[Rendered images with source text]
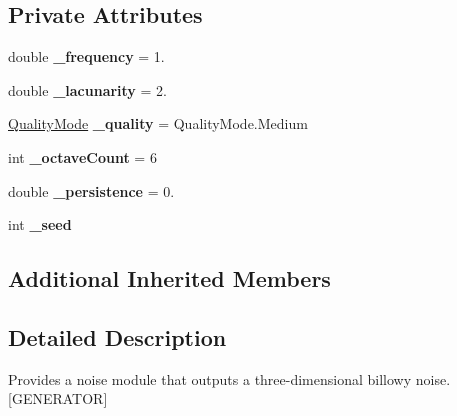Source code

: \subsection*{Private Attributes}
\begin{DoxyCompactItemize}
\item 
\mbox{\label{class_lib_noise_1_1_generator_1_1_billow_a6cd30ab9478101ef0fccc957ebd1b1ca}} 
double {\bfseries \+\_\+frequency} = 1.
\item 
\mbox{\label{class_lib_noise_1_1_generator_1_1_billow_a996222b00218ced18f7479bca0c775a6}} 
double {\bfseries \+\_\+lacunarity} = 2.
\item 
\mbox{\label{class_lib_noise_1_1_generator_1_1_billow_ab117f40c9cba27d0555055a1437952fd}} 
\hyperlink{namespace_lib_noise_ab253d2180e71b8b4b51e250163ca0e27}{Quality\+Mode} {\bfseries \+\_\+quality} = Quality\+Mode.\+Medium
\item 
\mbox{\label{class_lib_noise_1_1_generator_1_1_billow_a3efef72a994bc5ffa475217915122280}} 
int {\bfseries \+\_\+octave\+Count} = 6
\item 
\mbox{\label{class_lib_noise_1_1_generator_1_1_billow_a0beabb5895acd4255424efb29bacbea2}} 
double {\bfseries \+\_\+persistence} = 0.
\item 
\mbox{\label{class_lib_noise_1_1_generator_1_1_billow_a7fba99431e71d2c5eb862bdd528d4a77}} 
int {\bfseries \+\_\+seed}
\end{DoxyCompactItemize}
\subsection*{Additional Inherited Members}


\subsection{Detailed Description}
Provides a noise module that outputs a three-\/dimensional billowy noise. \mbox{[}G\+E\+N\+E\+R\+A\+T\+OR\mbox{]} 



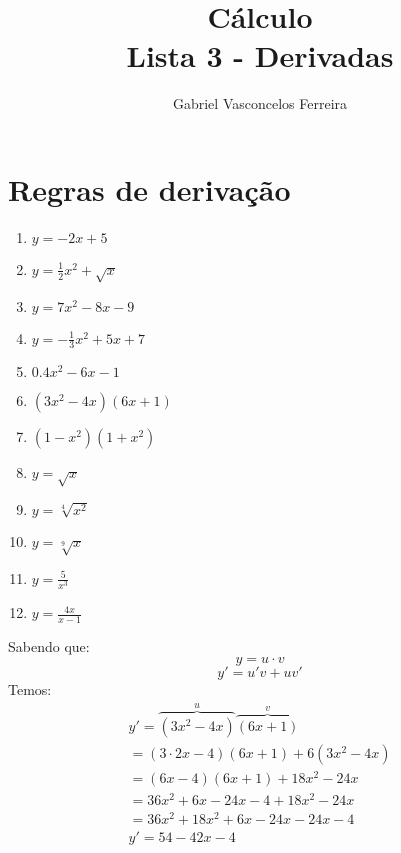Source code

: \documentclass{jhwhw}
\title{Cálculo\\Lista 3 - Derivadas}
\author{Gabriel Vasconcelos Ferreira}
\begin{document}
\maketitle
\chapter{Regras de derivação}
\begin{multicols}{3}[]
    \begin{enumerate}
        \item $\displaystyle y = -2x + 5$
        \item $\displaystyle y = \frac{1}{2}x^2 + \sqrt{x}$
        \item $\displaystyle y = 7x^2- 8x - 9$
        \item $\displaystyle y = -\frac{1}{3} x^2 + 5x + 7$
        \item $\displaystyle 0.4 x^2 -6x -1$
        \item $\displaystyle (3x^2 - 4x)(6x+1)$
        \item $\displaystyle (1-x^2)(1+x^2)$
        \item $\displaystyle y = \sqrt{x}$
        \item $\displaystyle y = \sqrt[4]{x^2}$
        \item $\displaystyle y = \sqrt[9]{x}$
        \item $\displaystyle y = \frac{5}{x^3}$
        \item $\displaystyle y = \frac{4x}{x-1}$
    \end{enumerate}
\end{multicols}
\newpage
{}
Sabendo que:
\[
    y = u \cdot v
\]
\[
    y' = u' v + u v'
\]
Temos:
\begin{multline*}
    y' = \overbrace{(3x^2 - 4x)}^{u}\overbrace{(6x+1)}^{v} \\
    = (3 \cdot 2x - 4)(6x+1) + 6(3x^2-4x) \\
    = (6x-4)(6x+1) + 18x^2 - 24x \\
    = 36x^2 + 6x -24x - 4 + 18x^2 - 24x \\
    = 36x^2 + 18x^2 +6x - 24x - 24x - 4 \\
    \boxed{y' = 54 - 42x - 4}
\end{multline*}
\end{document}
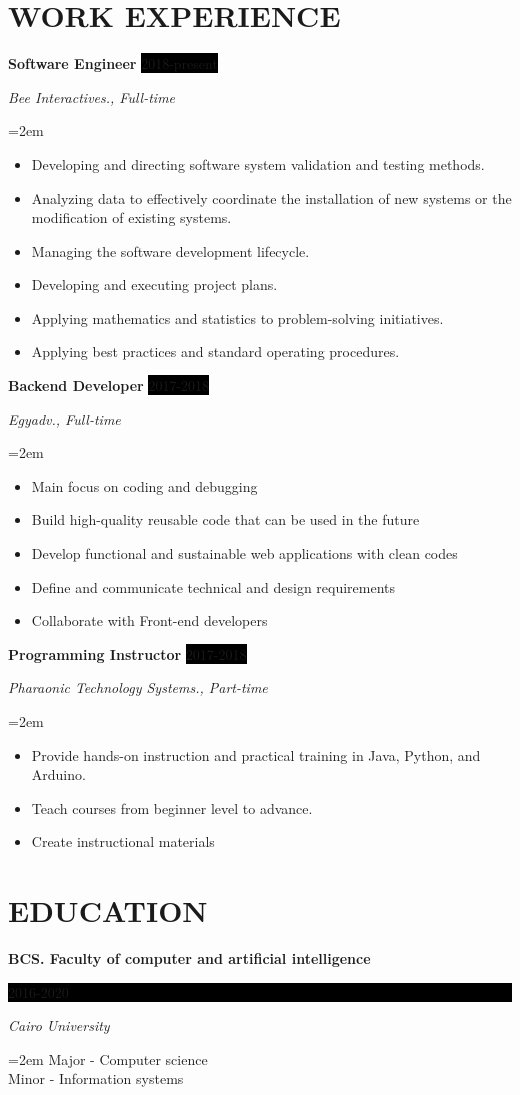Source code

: \documentclass[paper=a4,fontsize=11pt]{scrartcl} %
\newcommand{\sepspace}{\vspace*{1em}}		%
\newcommand{\NewPart}[1]{\section*{\uppercase{#1}}}
\newcommand{\EducationEntry}[4]{
		\noindent \textbf{#1} \hfill      %
		\colorbox{Black}{%
			\parbox{6em}{%
			\hfill\color{White}#2}} \par  %
		\noindent \textit{#3} \par        %
		\noindent\hangindent=2em\hangafter=0 \small #4 %
		\normalsize \par}
\newcommand{\WorkEntry}[4]{				  %
		\noindent \textbf{#1} \hfill      %
		\colorbox{Black}{\color{White}#2} \par  %
		\noindent \textit{#3} \par              %
		\noindent\hangindent=2em\hangafter=0 \small #4 %
		\normalsize \par}
\begin{document}
\NewPart{Work experience}{

\WorkEntry{Software Engineer}{2018-present}{Bee Interactives., Full-time}{
\begin{itemize}
\item Developing and directing software system validation and testing methods.
\item Analyzing data to effectively coordinate the installation of new systems or the modification of existing systems.
\item Managing the software development lifecycle.
\item Developing and executing project plans.
\item Applying mathematics and statistics to problem-solving initiatives.
\item Applying best practices and standard operating procedures.
\end{itemize}
}


\WorkEntry{Backend Developer}{2017-2018}{Egyadv., Full-time}{
\begin{itemize}
\item Main focus on coding and debugging
\item Build high-quality reusable code that can be used in the future
\item Develop functional and sustainable web applications with clean codes
\item Define and communicate technical and design requirements
\item Collaborate with Front-end developers 
\end{itemize}
}

\sepspace
\WorkEntry{Programming Instructor}{2017-2018}{Pharaonic Technology Systems., Part-time}{
\begin{itemize}
\item Provide hands-on instruction and practical training in Java, Python, and Arduino.
\item Teach courses from beginner level to advance.
\item Create instructional materials
\end{itemize}
}

}

\NewPart{Education}{}

\EducationEntry{BCS. Faculty of computer and artificial intelligence}{2016-2020}{Cairo
  University}{Major - Computer science \\ Minor - Information systems}
\sepspace
\end{document}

**What is being asked:**
Check each line of the entries for "textit" and copy those that have it.

**Expected output:**
		\noindent \textit{#3} \par        %
		\noindent \textit{#3} \par              %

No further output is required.